SOURCE DATA:
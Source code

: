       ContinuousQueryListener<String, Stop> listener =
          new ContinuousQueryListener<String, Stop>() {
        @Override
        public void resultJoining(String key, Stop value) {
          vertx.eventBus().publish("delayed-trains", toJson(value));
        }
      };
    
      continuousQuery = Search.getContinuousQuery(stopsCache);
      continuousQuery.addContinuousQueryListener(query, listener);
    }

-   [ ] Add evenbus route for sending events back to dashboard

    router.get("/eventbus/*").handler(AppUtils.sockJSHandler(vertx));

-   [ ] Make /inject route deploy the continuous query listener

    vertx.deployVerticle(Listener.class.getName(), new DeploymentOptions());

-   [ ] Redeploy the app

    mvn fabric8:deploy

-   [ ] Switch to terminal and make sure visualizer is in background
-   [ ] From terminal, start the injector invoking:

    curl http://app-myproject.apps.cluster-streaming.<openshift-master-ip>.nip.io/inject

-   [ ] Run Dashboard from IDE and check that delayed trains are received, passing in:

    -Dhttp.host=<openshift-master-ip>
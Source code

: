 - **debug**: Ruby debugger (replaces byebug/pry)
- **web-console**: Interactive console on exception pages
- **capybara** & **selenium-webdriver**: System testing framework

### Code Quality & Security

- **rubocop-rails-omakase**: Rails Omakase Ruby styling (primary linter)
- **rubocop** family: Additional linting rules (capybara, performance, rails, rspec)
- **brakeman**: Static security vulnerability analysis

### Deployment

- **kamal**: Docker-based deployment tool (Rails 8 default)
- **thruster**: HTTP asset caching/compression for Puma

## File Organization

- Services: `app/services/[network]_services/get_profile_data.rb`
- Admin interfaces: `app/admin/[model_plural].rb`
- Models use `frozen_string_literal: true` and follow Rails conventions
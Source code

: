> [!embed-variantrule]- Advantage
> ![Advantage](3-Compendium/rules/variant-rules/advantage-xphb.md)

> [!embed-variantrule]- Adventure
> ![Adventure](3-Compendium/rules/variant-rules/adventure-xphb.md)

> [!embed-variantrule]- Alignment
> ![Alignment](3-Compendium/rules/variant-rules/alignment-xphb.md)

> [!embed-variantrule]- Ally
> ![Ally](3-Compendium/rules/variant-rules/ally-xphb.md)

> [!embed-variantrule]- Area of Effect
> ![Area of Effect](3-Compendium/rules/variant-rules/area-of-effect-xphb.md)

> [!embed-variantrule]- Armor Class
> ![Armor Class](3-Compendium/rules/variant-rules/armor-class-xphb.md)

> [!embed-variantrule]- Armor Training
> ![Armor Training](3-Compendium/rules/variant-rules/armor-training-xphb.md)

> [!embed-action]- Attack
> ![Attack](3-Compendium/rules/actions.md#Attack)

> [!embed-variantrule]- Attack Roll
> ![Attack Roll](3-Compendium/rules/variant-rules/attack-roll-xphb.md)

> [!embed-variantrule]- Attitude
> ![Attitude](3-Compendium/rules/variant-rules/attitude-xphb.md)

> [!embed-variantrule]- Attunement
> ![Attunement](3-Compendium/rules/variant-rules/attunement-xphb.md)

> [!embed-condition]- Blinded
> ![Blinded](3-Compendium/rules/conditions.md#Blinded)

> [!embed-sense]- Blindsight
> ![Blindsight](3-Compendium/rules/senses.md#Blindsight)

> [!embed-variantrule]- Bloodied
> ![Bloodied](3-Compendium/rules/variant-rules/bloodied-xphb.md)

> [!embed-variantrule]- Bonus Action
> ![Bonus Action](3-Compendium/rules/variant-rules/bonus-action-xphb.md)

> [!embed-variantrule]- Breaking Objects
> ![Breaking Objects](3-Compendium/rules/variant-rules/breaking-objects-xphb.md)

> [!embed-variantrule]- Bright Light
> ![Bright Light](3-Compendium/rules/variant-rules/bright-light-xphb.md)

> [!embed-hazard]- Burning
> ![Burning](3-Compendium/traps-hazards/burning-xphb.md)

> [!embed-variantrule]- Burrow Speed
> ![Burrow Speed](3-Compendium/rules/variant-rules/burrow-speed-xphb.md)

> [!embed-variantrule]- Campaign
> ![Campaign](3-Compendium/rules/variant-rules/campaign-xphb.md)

WHAT TO PRODUCE: The answer is the full set of records above, repeated exactly.

ANSWER TO THIS PROBLEM:
Source code

:       ContinuousQueryListener<String, Stop> listener =
          new ContinuousQueryListener<String, Stop>() {
        @Override
        public void resultJoining(String key, Stop value) {
          vertx.eventBus().publish("delayed-trains", toJson(value));
        }
      };
    
      continuousQuery = Search.getContinuousQuery(stopsCache);
      continuousQuery.addContinuousQueryListener(query, listener);
    }

-   [ ] Add evenbus route for sending events back to dashboard

    router.get("/eventbus/*").handler(AppUtils.sockJSHandler(vertx));

-   [ ] Make /inject route deploy the continuous query listener

    vertx.deployVerticle(Listener.class.getName(), new DeploymentOptions());

-   [ ] Redeploy the app

    mvn fabric8:deploy

-   [ ] Switch to terminal and make sure visualizer is in background
-   [ ] From terminal, start the injector invoking:

    curl http://app-myproject.apps.cluster-streaming.<openshift-master-ip>.nip.io/inject

-   [ ] Run Dashboard from IDE and check that delayed trains are received, passing in:

    -Dhttp.host=<openshift-master-ip>
Source code

: - **debug**: Ruby debugger (replaces byebug/pry)
- **web-console**: Interactive console on exception pages
- **capybara** & **selenium-webdriver**: System testing framework

### Code Quality & Security

- **rubocop-rails-omakase**: Rails Omakase Ruby styling (primary linter)
- **rubocop** family: Additional linting rules (capybara, performance, rails, rspec)
- **brakeman**: Static security vulnerability analysis

### Deployment

- **kamal**: Docker-based deployment tool (Rails 8 default)
- **thruster**: HTTP asset caching/compression for Puma

## File Organization

- Services: `app/services/[network]_services/get_profile_data.rb`
- Admin interfaces: `app/admin/[model_plural].rb`
- Models use `frozen_string_literal: true` and follow Rails conventions
Source code

:> [!embed-variantrule]- Advantage
> ![Advantage](3-Compendium/rules/variant-rules/advantage-xphb.md)

> [!embed-variantrule]- Adventure
> ![Adventure](3-Compendium/rules/variant-rules/adventure-xphb.md)

> [!embed-variantrule]- Alignment
> ![Alignment](3-Compendium/rules/variant-rules/alignment-xphb.md)

> [!embed-variantrule]- Ally
> ![Ally](3-Compendium/rules/variant-rules/ally-xphb.md)

> [!embed-variantrule]- Area of Effect
> ![Area of Effect](3-Compendium/rules/variant-rules/area-of-effect-xphb.md)

> [!embed-variantrule]- Armor Class
> ![Armor Class](3-Compendium/rules/variant-rules/armor-class-xphb.md)

> [!embed-variantrule]- Armor Training
> ![Armor Training](3-Compendium/rules/variant-rules/armor-training-xphb.md)

> [!embed-action]- Attack
> ![Attack](3-Compendium/rules/actions.md#Attack)

> [!embed-variantrule]- Attack Roll
> ![Attack Roll](3-Compendium/rules/variant-rules/attack-roll-xphb.md)

> [!embed-variantrule]- Attitude
> ![Attitude](3-Compendium/rules/variant-rules/attitude-xphb.md)

> [!embed-variantrule]- Attunement
> ![Attunement](3-Compendium/rules/variant-rules/attunement-xphb.md)

> [!embed-condition]- Blinded
> ![Blinded](3-Compendium/rules/conditions.md#Blinded)

> [!embed-sense]- Blindsight
> ![Blindsight](3-Compendium/rules/senses.md#Blindsight)

> [!embed-variantrule]- Bloodied
> ![Bloodied](3-Compendium/rules/variant-rules/bloodied-xphb.md)

> [!embed-variantrule]- Bonus Action
> ![Bonus Action](3-Compendium/rules/variant-rules/bonus-action-xphb.md)

> [!embed-variantrule]- Breaking Objects
> ![Breaking Objects](3-Compendium/rules/variant-rules/breaking-objects-xphb.md)

> [!embed-variantrule]- Bright Light
> ![Bright Light](3-Compendium/rules/variant-rules/bright-light-xphb.md)

> [!embed-hazard]- Burning
> ![Burning](3-Compendium/traps-hazards/burning-xphb.md)

> [!embed-variantrule]- Burrow Speed
> ![Burrow Speed](3-Compendium/rules/variant-rules/burrow-speed-xphb.md)

> [!embed-variantrule]- Campaign
> ![Campaign](3-Compendium/rules/variant-rules/campaign-xphb.md)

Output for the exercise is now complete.